In den frühen 2000er Jahren wurden zwei weitere Fahrzeuge von De Tomaso geplanten, aber beide mißlang. Ein zweisitziges Gandini-Stil Cabrio, das Bigua, wurde aus einer 1996 Genf Konzept in Partnerschaft mit Qvale, einer amerikanischen Firma, die lange importierten europäischen Sportwagen in den USA entwickelt hatte. Aber wie Produktion des Bigua umbenannt Mangusta begann die Beziehung zwischen De Tomaso und Qvale sauer; Qvale über das Auto und nahm rebadged als Qvale Mangusta. Die Produktion war von kurzer Dauer, und Qvale italienische Fabrik wurde im Jahr 2003 von MG Rover und die als Grundlage des MG XPower SV verwendet Mangusta Mechanik gekauft werden. Im April 2002 begann De Tomaso ein Projekt zur Geländewagen in eine neue Fabrik in Kalabrien in Partnerschaft mit der russischen Firma UAZ bauen, aber auch dies scheiterte. Der Deal projiziert eine Produktionsrate von 10.000 Autos pro Jahr bis zum Jahr 2006: wurden jedoch keine Autos gebaut und De Tomaso ging im Juni 2004 in freiwillige Liquidation Guara blieb in einigen Märkten in 2005 und 2006, aber es scheint, dass keine Autos waren nach 2004 gebaut.

De Tomaso Luxusautos

Obwohl De Tomaso wird hauptsächlich als Hersteller von High-Performance-Sportwagen bekannt, die Firma produzierte auch Luxus-Coupés und Limousinen in winzigen Zahl in den 1970er und 1980er Jahren.

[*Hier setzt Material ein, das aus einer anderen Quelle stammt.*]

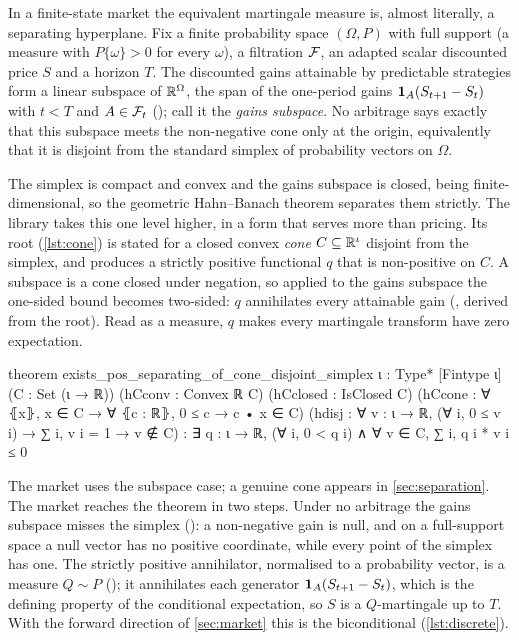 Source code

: \documentclass[11pt]{article}
\begin{document}
In a finite-state market the equivalent martingale measure is, almost literally, a separating
hyperplane. Fix a finite probability space $(\Omega,P)$ with full support (a measure with $P\{\omega\}>0$
for every $\omega$), a filtration $\F$, an adapted scalar discounted price $S$ and a horizon $T$. The
discounted gains attainable by predictable strategies form a linear subspace of $\R^\Omega$, the span of the
one-period gains $\ind_A(S_{t+1}-S_t)$ with $t<T$ and $A\in\F_t$ (); call it the
\emph{gains subspace}. No arbitrage says exactly that this subspace meets the non-negative cone only at the origin,
equivalently that it is disjoint from the standard simplex of probability vectors on $\Omega$.

The simplex is compact and convex and the gains subspace is closed, being finite-dimensional, so the
geometric Hahn--Banach theorem separates them strictly. The library takes this one level higher, in a
form that serves more than pricing. Its root (\cref{lst:cone}) is stated for a closed convex
\emph{cone} $C\subseteq\R^\iota$ disjoint from the simplex, and produces a strictly positive functional
$q$ that is non-positive on $C$. A subspace is a cone closed under negation, so applied to the gains
subspace the one-sided bound becomes two-sided: $q$ annihilates every attainable gain
(, derived from the root). Read as a measure, $q$ makes every
martingale transform have zero expectation.

\begin{leancode}[caption={The cone-separation root (\texttt{Foundations/ConvexDuality}).},label=lst:cone]
theorem exists_pos_separating_of_cone_disjoint_simplex
    {ι : Type*} [Fintype ι]
    (C : Set (ι → ℝ)) (hCconv : Convex ℝ C) (hCclosed : IsClosed C)
    (hCcone : ∀ ⦃x⦄, x ∈ C → ∀ ⦃c : ℝ⦄, 0 ≤ c → c • x ∈ C)
    (hdisj : ∀ v : ι → ℝ, (∀ i, 0 ≤ v i) → ∑ i, v i = 1 → v ∉ C) :
    ∃ q : ι → ℝ, (∀ i, 0 < q i) ∧ ∀ v ∈ C, ∑ i, q i * v i ≤ 0
\end{leancode}

The market uses the subspace case; a genuine cone appears in \cref{sec:separation}. The market reaches the theorem in two steps.
Under no arbitrage the gains subspace misses the simplex
(): a non-negative gain is null, and on a full-support space a null
vector has no positive coordinate, while every point of the simplex has one. The strictly positive
annihilator, normalised to a probability vector, is a measure $Q\sim P$ (); it
annihilates each generator $\ind_A(S_{t+1}-S_t)$, which is the defining property of the conditional expectation, so $S$ is a
$Q$-martingale up to $T$. With the forward direction of \cref{sec:market} this is the biconditional
(\cref{lst:discrete}).
\end{document}
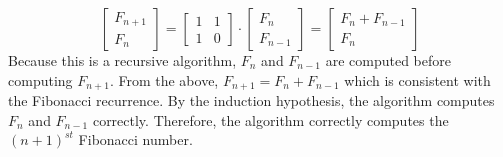 \documentclass[twoside,11pt]{homework}
\begin{document}
\begin{enumerate}[\bf (a)]
\begin{enumerate}[i.)]
 $$\begin{bmatrix}  F_{n+1}   \\  F_{n} \end{bmatrix} = \begin{bmatrix}  1 & 1  \\  1 & 0  \end{bmatrix} \cdot \begin{bmatrix}  F_{n}   \\  F_{n-1} \end{bmatrix} = \begin{bmatrix} F_n + F_{n-1} \\ F_n \end{bmatrix}$$
Because this is a recursive algorithm,  $F_n$ and $F_{n-1}$ are computed before computing $F_{n+1}$.  From the above, $F_{n+1} = F_n + F_{n-1}$ which is consistent with the Fibonacci recurrence.  By the induction hypothesis,  the algorithm computes $F_n$ and $F_{n-1}$ correctly. Therefore, the algorithm correctly computes the $(n+1)^{st}$ Fibonacci number.

\end{enumerate}
\end{enumerate}
\end{document}
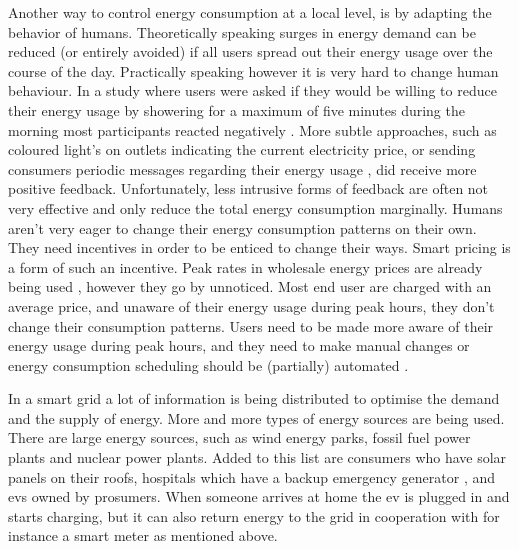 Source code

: Another way to control energy consumption at a local level, is by adapting the behavior of humans. Theoretically speaking surges in energy demand can be reduced (or entirely avoided) if all users spread out their energy usage over the course of the day. Practically speaking however it is very hard to change human behaviour. In a study where users were asked if they would be willing to reduce their energy usage by showering for a maximum of five minutes during the morning most participants reacted negatively \cite{GouldenBedwellRennick-EgglestoneEtAl2014}. More subtle approaches, such as coloured light's on outlets indicating the current electricity price, or sending consumers periodic messages regarding their energy usage \cite{AyresRasemanShih2012}, did receive more positive feedback. Unfortunately, less intrusive forms of feedback are often not very effective and only reduce the total energy consumption marginally. Humans aren’t very eager to change their energy consumption patterns on their own. They need incentives in order to be enticed to change their ways. Smart pricing is a form of such an incentive. Peak rates in wholesale energy prices are already being used \cite{SamadiMohsenian-RadSchoberEtAl2012}, however they go by unnoticed. Most end user are charged with an average price, and unaware of their energy usage during peak hours, they don’t change their consumption patterns. Users need to be made more aware of their energy usage during peak hours, and they need to make manual changes \cite{Mohsenian-RadLeon-Garcia2010} or energy consumption scheduling should be (partially) automated \cite{SamadiMohsenian-RadSchoberEtAl2012}.

In a smart grid a lot of information is being distributed to optimise the demand and the supply of energy. More and more types of energy sources are being used. There are large energy sources, such as wind energy parks, fossil fuel power plants and nuclear power plants. Added to this list are consumers who have solar panels on their roofs, hospitals which have a backup emergency generator \cite{Kumagai2012}, and \glspl{ev} owned by prosumers. When someone arrives at home the \gls{ev} is plugged in and starts charging, but it can also return energy to the grid in cooperation with for instance a smart meter as mentioned above.

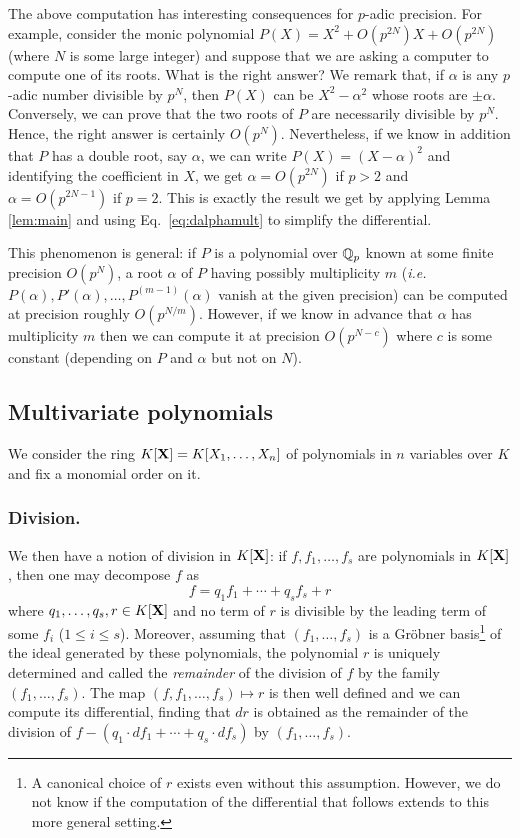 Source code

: \documentclass{lms}
\begin{document}
The above computation has interesting consequences for $p$-adic 
precision. For example, consider the monic 
polynomial $P(X) = X^2 + O(p^{2N}) X + O(p^{2N})$ (where $N$ is some 
large integer) and suppose that we are asking a computer to compute one 
of its roots. What is the right answer? We remark that, if $\alpha$ is 
any $p$-adic number divisible by $p^N$, then $P(X)$ can be $X^2 - 
\alpha^2$ whose roots are $\pm \alpha$. Conversely, we can prove that 
the two roots of $P$ are necessarily divisible by $p^N$. Hence, the
right answer is certainly $O(p^N)$. Nevertheless, if we know in addition 
that $P$ has a double root, say $\alpha$, we can write $P(X) = (X - 
\alpha)^2$ and identifying the coefficient in $X$, we get $\alpha =
O(p^{2N})$ if $p > 2$ and $\alpha = O(p^{2N-1})$ if $p=2$.
This is exactly the result we get by applying Lemma \ref{lem:main} and
using Eq.~\eqref{eq:dalphamult} to simplify the differential.

This phenomenon is general: if $P$ is a polynomial over $\mathbb Q_p$ known at 
some finite precision $O(p^N)$, a root $\alpha$ of $P$ having possibly 
multiplicity $m$ (\emph{i.e.} $P(\alpha), P'(\alpha), \ldots, P^{(m-1)} 
(\alpha)$ vanish at the given precision) can be computed at precision 
roughly $O(p^{N/m})$. However, if we know in advance that $\alpha$ has 
multiplicity $m$ then we can compute it at precision $O(p^{N-c})$ 
where $c$ is some constant (depending on $P$ and $\alpha$ but not on
$N$).

\subsection{Multivariate polynomials}

We consider the ring $K[\mathbf X] = K[X_1, \ldots, X_n]$ of polynomials in $n$
variables over $K$ and fix a monomial order on it. 

\subsubsection*{Division.}

We then have a notion of division in $K[\mathbf X]$: if $f, f_1, \ldots, f_s$ 
are polynomials in $K[\mathbf X]$, then one may decompose $f$ as
$$f = q_1 f_1 + \cdots + q_s f_s + r$$
where $q_1, \ldots, q_s, r \in K[\mathbf X]$ and no term of $r$ is divisible
by the leading term of some $f_i$ ($1 \leq i \leq s$). Moreover, assuming
that $(f_1, \ldots, f_s)$ is a Gr\"obner basis\footnote{A canonical choice of $r$ exists even without this
assumption. However, we do not know
if the computation of the differential that follows extends to this more
general setting.} of the ideal generated by these polynomials, the 
polynomial $r$ is uniquely determined and called the \emph{remainder} of 
the division of $f$ by the family $(f_1, \ldots, f_s)$. The map 
$(f, f_1, \ldots, f_s) \mapsto r$ is then well defined and we can compute its differential,
finding that $dr$ is obtained as the remainder of the division of $f - (q_1 
\cdot d f_1 + \cdots + q_s \cdot d f_s)$ by $(f_1, \ldots, f_s)$.
\end{document}
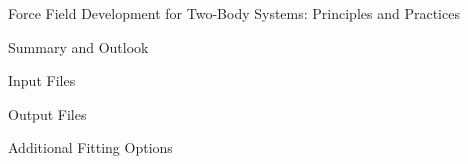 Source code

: \begin{chapter}{Force Field Development for Two-Body Systems: Principles and
Practices}
\begin{section}{Summary and Outlook}
\label{sec:pointer-conclusions}

\end{section}




\begin{subappendices}
\begin{section}{\pointer Input Files}

\end{section}
\begin{section}{\pointer Output Files}

\end{section}
\begin{section}{Additional Fitting Options}
\label{sec:pointer-advanced_options}

\end{section}
\end{subappendices}

\end{chapter}
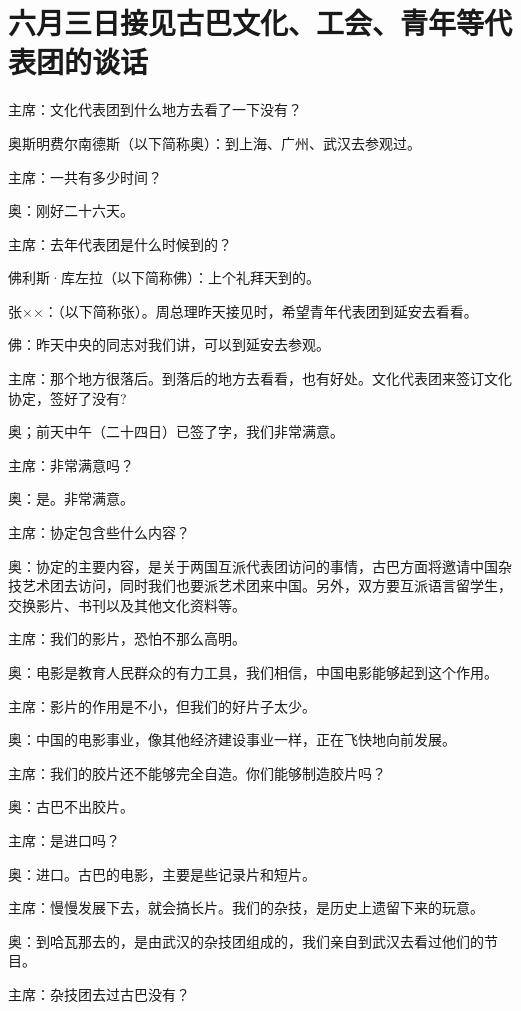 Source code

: \section[六月三日接见古巴文化、工会、青年等代表团的谈话（一九六三年七月二十六日）]{六月三日接见古巴文化、工会、青年等代表团的谈话}


主席：文化代表团到什么地方去看了一下没有？

奥斯明费尔南德斯（以下简称奥）：到上海、广州、武汉去参观过。

主席：一共有多少时间？

奥：刚好二十六天。

主席：去年代表团是什么时候到的？

佛利斯·库左拉（以下简称佛）：上个礼拜天到的。

张××：（以下简称张）。周总理昨天接见时，希望青年代表团到延安去看看。

佛：昨天中央的同志对我们讲，可以到延安去参观。

主席：那个地方很落后。到落后的地方去看看，也有好处。文化代表团来签订文化协定，签好了没有?

奥；前天中午（二十四日）已签了字，我们非常满意。

主席：非常满意吗？

奥：是。非常满意。

主席：协定包含些什么内容？

奥：协定的主要内容，是关于两国互派代表团访问的事情，古巴方面将邀请中国杂技艺术团去访问，同时我们也要派艺术团来中国。另外，双方要互派语言留学生，交换影片、书刊以及其他文化资料等。

主席：我们的影片，恐怕不那么高明。

奥：电影是教育人民群众的有力工具，我们相信，中国电影能够起到这个作用。

主席：影片的作用是不小，但我们的好片子太少。

奥：中国的电影事业，像其他经济建设事业一样，正在飞快地向前发展。

主席：我们的胶片还不能够完全自造。你们能够制造胶片吗？

奥：古巴不出胶片。

主席：是进口吗？

奥：进口。古巴的电影，主要是些记录片和短片。

主席：慢慢发展下去，就会搞长片。我们的杂技，是历史上遗留下来的玩意。

奥：到哈瓦那去的，是由武汉的杂技团组成的，我们亲自到武汉去看过他们的节目。

主席：杂技团去过古巴没有？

Die 1971 Deauville war De Tomaso Versuch, moderne Jaguar und Mercedes-Benz Limousinen Rivalen. Mit dem gleichen Motor wie der Pantera in der Front montiert wurde die Deauville in einem Winkel Tjaarda / Ghia viertürige Karosserie gekleidet. Das Deauville nicht mit ihren Rivalen, vor allem aus Deutschland zu konkurrieren, auf die Qualität seiner build. Trotz noch auf De Tomaso-Bücher bis 1985, nur 244 wurden je gemacht habe. Ein einziges Beispiel eines Grundstücks wurde für Alejandro de Tomaso Frau, der amerikanischen Rennfahrer Isabelle Haskell gebaut.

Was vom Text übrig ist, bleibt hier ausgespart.